Task prompt: Retype exactly what runs from the first line of the data to the line with "- Popup para", keeping both of those lines and skipping pictures.

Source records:

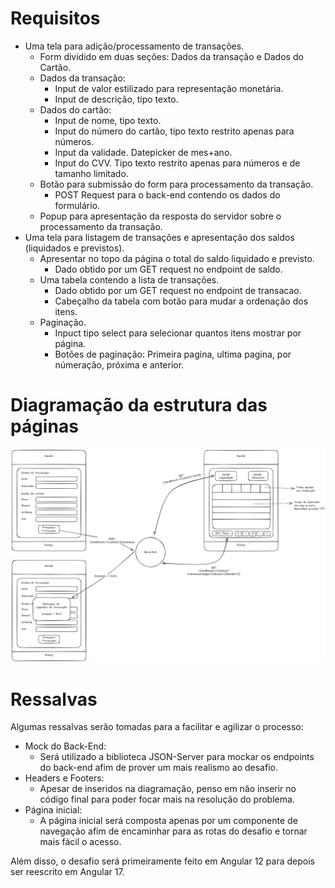 # Requisitos

- Uma tela para adição/processamento de transações.
  - Form dividido em duas seções: Dados da transação e Dados do Cartão.
  - Dados da transação:
    - Input de valor estilizado para representação monetária.
    - Input de descrição, tipo texto.
  - Dados do cartão:
    - Input de nome, tipo texto.
    - Input do número do cartão, tipo texto restrito apenas para números.
    - Input da validade. Datepicker de mes+ano.
    - Input do CVV. Tipo texto restrito apenas para números e de tamanho limitado.
  - Botão para submissão do form para processamento da transação.
    - POST Request para o back-end contendo os dados do formulário.
  - Popup para apresentação da resposta do servidor sobre o processamento da transação.
- Uma tela para listagem de transações e apresentação dos saldos (liquidados e previstos).
  - Apresentar no topo da página o total do saldo liquidado e previsto.
    - Dado obtido por um GET request no endpoint de saldo.
  - Uma tabela contendo a lista de transações.
    - Dado obtido por um GET request no endpoint de transacao.
    - Cabeçalho da tabela com botão para mudar a ordenação dos itens.
  - Paginação.
    - Inpuct tipo select para selecionar quantos itens mostrar por página.
    - Botões de paginação: Primeira pagina, ultima pagina, por númeração, próxima e anterior.

# Diagramação da estrutura das páginas

![Diagrama das páginas](./diagram.png)

# Ressalvas

Algumas ressalvas serão tomadas para a facilitar e agilizar o processo:

- Mock do Back-End:
  - Será utilizado a biblioteca JSON-Server para mockar os endpoints do back-end afim de prover um mais realismo ao desafio.
- Headers e Footers:
  - Apesar de inseridos na diagramação, penso em não inserir no código final para poder focar mais na resolução do problema.
- Página inicial:
  - A página inicial será composta apenas por um componente de navegação afim de encaminhar para as rotas do desafio e tornar mais fácil o acesso.

Além disso, o desafio será primeiramente feito em Angular 12 para depois ser reescrito em Angular 17.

Answer to the problem:
 # Requisitos

- Uma tela para adição/processamento de transações.
  - Form dividido em duas seções: Dados da transação e Dados do Cartão.
  - Dados da transação:
    - Input de valor estilizado para representação monetária.
    - Input de descrição, tipo texto.
  - Dados do cartão:
    - Input de nome, tipo texto.
    - Input do número do cartão, tipo texto restrito apenas para números.
    - Input da validade. Datepicker de mes+ano.
    - Input do CVV. Tipo texto restrito apenas para números e de tamanho limitado.
  - Botão para submissão do form para processamento da transação.
    - POST Request para o back-end contendo os dados do formulário.
  - Popup para apresentação da resposta do servidor sobre o processamento da transação.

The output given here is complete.